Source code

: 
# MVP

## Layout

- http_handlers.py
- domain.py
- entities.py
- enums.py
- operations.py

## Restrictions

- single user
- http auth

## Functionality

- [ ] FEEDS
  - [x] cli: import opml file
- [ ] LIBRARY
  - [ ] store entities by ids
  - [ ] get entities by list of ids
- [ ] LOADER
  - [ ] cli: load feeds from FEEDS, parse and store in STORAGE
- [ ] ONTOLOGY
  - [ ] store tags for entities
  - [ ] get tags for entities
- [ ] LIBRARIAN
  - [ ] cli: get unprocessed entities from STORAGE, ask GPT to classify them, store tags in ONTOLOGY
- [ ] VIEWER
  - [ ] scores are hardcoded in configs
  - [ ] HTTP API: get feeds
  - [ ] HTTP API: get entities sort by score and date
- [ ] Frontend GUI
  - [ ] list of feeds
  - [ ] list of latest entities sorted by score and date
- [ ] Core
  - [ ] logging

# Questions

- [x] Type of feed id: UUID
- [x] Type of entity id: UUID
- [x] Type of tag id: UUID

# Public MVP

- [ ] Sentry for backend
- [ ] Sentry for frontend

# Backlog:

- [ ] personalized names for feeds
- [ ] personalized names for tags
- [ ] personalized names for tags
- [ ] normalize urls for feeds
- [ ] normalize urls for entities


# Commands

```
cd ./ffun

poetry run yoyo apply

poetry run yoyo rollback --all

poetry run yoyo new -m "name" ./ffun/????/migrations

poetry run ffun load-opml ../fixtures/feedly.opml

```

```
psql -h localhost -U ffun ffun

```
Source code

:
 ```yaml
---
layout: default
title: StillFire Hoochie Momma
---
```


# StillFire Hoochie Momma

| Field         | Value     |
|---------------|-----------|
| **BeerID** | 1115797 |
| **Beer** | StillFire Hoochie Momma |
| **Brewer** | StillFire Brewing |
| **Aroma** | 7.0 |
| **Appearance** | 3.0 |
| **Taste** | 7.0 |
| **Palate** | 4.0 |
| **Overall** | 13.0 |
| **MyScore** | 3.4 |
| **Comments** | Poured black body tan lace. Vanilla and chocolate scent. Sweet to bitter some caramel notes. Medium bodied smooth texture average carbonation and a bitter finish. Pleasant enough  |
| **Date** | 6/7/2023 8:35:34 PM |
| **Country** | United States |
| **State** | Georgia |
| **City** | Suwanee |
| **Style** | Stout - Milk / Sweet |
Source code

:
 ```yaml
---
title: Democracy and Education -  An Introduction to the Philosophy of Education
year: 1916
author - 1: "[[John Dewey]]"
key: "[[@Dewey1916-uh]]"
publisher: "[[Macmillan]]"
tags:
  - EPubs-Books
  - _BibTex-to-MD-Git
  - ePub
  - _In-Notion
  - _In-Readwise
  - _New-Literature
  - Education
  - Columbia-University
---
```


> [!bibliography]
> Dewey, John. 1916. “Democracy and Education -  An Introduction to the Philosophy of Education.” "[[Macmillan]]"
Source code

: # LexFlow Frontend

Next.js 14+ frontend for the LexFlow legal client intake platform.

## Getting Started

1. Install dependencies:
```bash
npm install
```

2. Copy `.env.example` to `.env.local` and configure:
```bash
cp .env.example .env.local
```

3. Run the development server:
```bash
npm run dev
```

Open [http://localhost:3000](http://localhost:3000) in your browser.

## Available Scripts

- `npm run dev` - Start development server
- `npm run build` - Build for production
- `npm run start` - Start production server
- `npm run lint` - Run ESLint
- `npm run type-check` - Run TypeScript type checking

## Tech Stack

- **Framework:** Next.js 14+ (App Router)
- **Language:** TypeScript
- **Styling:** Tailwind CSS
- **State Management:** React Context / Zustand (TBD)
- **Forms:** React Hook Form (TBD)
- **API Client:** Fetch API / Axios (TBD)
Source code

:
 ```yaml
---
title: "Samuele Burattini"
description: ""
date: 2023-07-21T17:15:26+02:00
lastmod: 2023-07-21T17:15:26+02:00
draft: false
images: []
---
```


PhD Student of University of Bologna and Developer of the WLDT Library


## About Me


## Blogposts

> [EXERCISE OBJECTIVE]: From the first line of the data above to the line holding "- [ ] Frontend GUI", reproduce each line exactly; emit no other lines.

> [EXERCISE ANSWER]:
Source code

: 
# MVP

## Layout

- http_handlers.py
- domain.py
- entities.py
- enums.py
- operations.py

## Restrictions

- single user
- http auth

## Functionality

- [ ] FEEDS
  - [x] cli: import opml file
- [ ] LIBRARY
  - [ ] store entities by ids
  - [ ] get entities by list of ids
- [ ] LOADER
  - [ ] cli: load feeds from FEEDS, parse and store in STORAGE
- [ ] ONTOLOGY
  - [ ] store tags for entities
  - [ ] get tags for entities
- [ ] LIBRARIAN
  - [ ] cli: get unprocessed entities from STORAGE, ask GPT to classify them, store tags in ONTOLOGY
- [ ] VIEWER
  - [ ] scores are hardcoded in configs
  - [ ] HTTP API: get feeds
  - [ ] HTTP API: get entities sort by score and date
- [ ] Frontend GUI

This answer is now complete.